There are a large set of variables at the beginning of this script that define the nested environment. The most important of these are the IP addresses, domain names, and network names from the outer vCenter. The values in the script are based on my home lab network. I am using two VLANs - vm-network-138 and vm-network-139 - with CIDRs 192.168.138.0/24 and 192.168.139.0/24 - respectively. In your environment you may need to change these values. You will also see multiple references to a domain tanzuathome.net that I own. You should change these values to match a domain that you control, and where you can manage DNS entries.

Before running the script, you should create DNS entries to match entries in the script. In my environment, I use the following DNS records:

Name Address
vcsa.tkgs.tanzuathome.net 192.168.138.3
tkgs-esxi-1.tkgs.tanzuathome.net 192.168.138.4
tkgs-esxi-2.tkgs.tanzuathome.net 192.168.138.5
tkgs-esxi-3.tkgs.tanzuathome.net 192.168.138.6
nsx-alb.tkgs.tanzuathome.net 192.168.138.9

After the script variables have been set and the DNS entries created, run the script nestedEsxiForTKGs.ps1. This will create a new vCenter with three nested ESXi hosts. The script will run for approximately 45 minutes.

Important: the vCenter install will fail if you are on the VMware VPN!

Procedure Part 2: Install and Configure NSX Advanced Load Balancer (AVI)

Install and configure AVI following the instructions here: https://docs.vmware.com/en/VMware-vSphere/8.0/vsphere-with-tanzu-installation-configuration/GUID-CBA041AB-DC1D-4EEC-8047-184F2CF2FE0F.html#GUID-CBA041AB-DC1D-4EEC-8047-184F2CF2FE0F

There are notes for my environment on the NSX ALB Notes page.

Procedure Part 3: Enable Kubernetes with Tanzu Service Installer

Network Design

TKGs uses three types of networks - management, workload, and VIP networks. This installation is based on the two subnet model for TKGs - where the workload and VIP networks share the same subnet.

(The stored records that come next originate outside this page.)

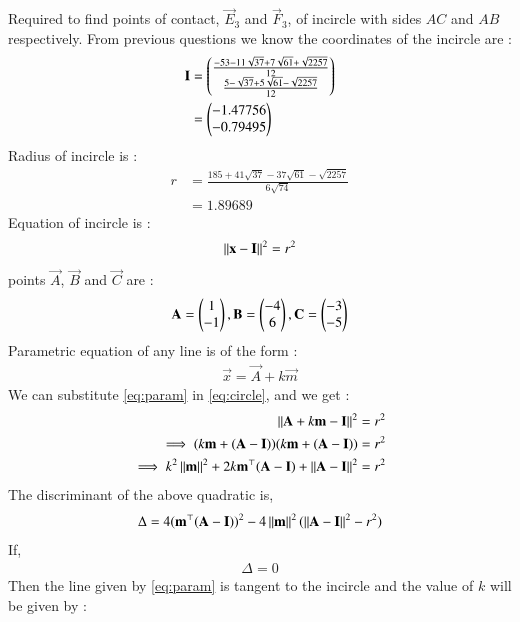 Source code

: \documentclass[journal,12pt,twocolumn]{IEEEtran}
\theoremstyle{remark}
\begin{document}
Required to find points of contact, $\vec{E}_3$ and $\vec{F}_3$, of incircle with sides $AC$ and $AB$ respectively.
From previous questions we know the coordinates of the incircle are : 
\begin{align}
	\mathbf{I} &= 
	\begin{pmatrix}
		\frac{-53-11\sqrt{37}+7\sqrt{61}+\sqrt{2257}}{12} \\ 
		\frac{5-\sqrt{37}+5\sqrt{61}-\sqrt{2257}}{12}
	\end{pmatrix} \\
	&= \begin{pmatrix}-1.47756 \\ -0.79495\end{pmatrix}
\end{align}
Radius of incircle is :
    \begin{align}
		r &= \frac{185+41\sqrt{37}-37\sqrt{61}-\sqrt{2257}}{6\sqrt{74}} \\
		&= 1.89689
	\end{align}
Equation of incircle is : 
\begin{align}
	{\left\lVert \mathbf{x}-\mathbf{I} \right\rVert}^2 = {r}^2 \label{eq:circle}
\end{align}
points $\vec{A}$, $\vec{B}$ and $\vec{C}$ are : 
\begin{align}
	\mathbf{A} = \begin{pmatrix}
		1\\
		-1
	\end{pmatrix}, 
	\mathbf{B} = \begin{pmatrix}
		-4\\
		6
	\end{pmatrix}, 
	\mathbf{C} = \begin{pmatrix}
		-3\\
		-5
	\end{pmatrix}
\end{align}
Parametric equation of any line is of the form :
\begin{align}
	\vec{x} = \vec{A} + k\vec{m} \label{eq:param}
\end{align}
We can substitute \eqref{eq:param} in \eqref{eq:circle}, and we get : 
\begin{align}
	{\left\lVert \mathbf{A}+k\mathbf{m}-\mathbf{I} \right\rVert}^2 &= {r}^2 \\
	\implies (k\mathbf{m} + (\mathbf{A} - \mathbf{I}))(k\mathbf{m} + (\mathbf{A} - \mathbf{I})) &= {r}^2 \\
	\implies k^2 \left\lVert\mathbf{m}\right\rVert^2 + 2k\mathbf{m}^{\top} (\mathbf{A}-\mathbf{I}) + \left\lVert\mathbf{A}-\mathbf{I}\right\rVert^2 &= {r}^2 
\end{align}
The discriminant of the above quadratic is,
\begin{align}
	\Delta = 4(\mathbf{m}^{\top}(\mathbf{A}-\mathbf{I}))^2 - 4\left\lVert\mathbf{m}\right\rVert^2(\left\lVert\mathbf{A}-\mathbf{I}\right\rVert^2 - r^2) \label{eq:Delta}
\end{align} 
If,
\begin{align}
	\Delta = 0
\end{align}
Then the line given by \eqref{eq:param} is tangent to the incircle and the value of $k$ will be given by :
\end{document}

When designing a Kubernetes environment it is also important to be mindful for the networks that exist inside a Kubernetes cluster - those networks cannot overlap each other, and should not overlap with other networks in use. The table below shows the network design for TKGs in my home lab:

2 Network Configuration:

Network vSphere Port Group Item IP or Range
Management Supervisor-Management-Network vcsa.tkgs.tanzuathome.net 192.168.138.3
Management Supervisor-Management-Network tkgs-esxi-1.tkgs.tanzuathome.net 192.168.138.4
Management Supervisor-Management-Network tkgs-esxi-2.tkgs.tanzuathome.net 192.168.138.5
Management Supervisor-Management-Network tkgs-esxi-3.tkgs.tanzuathome.net 192.168.138.6
Management Supervisor-Management-Network nsx-alb.tkgs.tanzuathome.net 192.168.138.9
Management Supervisor-Management-Network NSX Service Engines 192.168.138.180-187
Management Supervisor-Management-Network Start of 5 Address Range 192.168.138.190
VIP (Data) Workload-VIP-Network VIP Network Range 192.168.139.2-126
Workload Workload-VIP-Network Workload Network Range 192.168.139.128-254
K8S Internal N/A Supervisor Service CIDR 10.96.0.0/23
K8S Internal N/A POD CIDR 10.128.0.0/16
K8S Internal N/A Service CIDR 10.129.0.0/16

3 Network Configuration:

Network vSphere Port Group Item IP or Range
Management mgmt-vlan138 vcsa.tkgs.tanzuathome.net 192.168.138.3
Management mgmt-vlan138 tkgs-esxi-1.tkgs.tanzuathome.net 192.168.138.4
Management mgmt-vlan138 tkgs-esxi-2.tkgs.tanzuathome.net 192.168.138.5
Management mgmt-vlan138 tkgs-esxi-3.tkgs.tanzuathome.net 192.168.138.6
Management mgmt-vlan138 nsx-alb.tkgs.tanzuathome.net 192.168.138.9
Management mgmt-vlan138 NSX Service Engines 192.168.138.180-187
Management mgmt-vlan138 Start of 5 Address Range 192.168.138.190
VIP (Data) data-vlan139 VIP Network Range 192.168.139.2-254
Workload tkgs-vlan137 Workload Network Range 192.168.137.2-254
K8S Internal N/A Supervisor Service CIDR 10.96.0.0/23
K8S Internal N/A POD CIDR 10.128.0.0/16
K8S Internal N/A Service CIDR 10.129.0.0/16

Enable TKGs

In vCenter, navigate to "Workload Management" and follow the wizard to enable TKGs. Networking values are in the table above. You will need access to the certificate you created in AVI for this step. You can also import the configuration from the wcp-config.json file as a starting point.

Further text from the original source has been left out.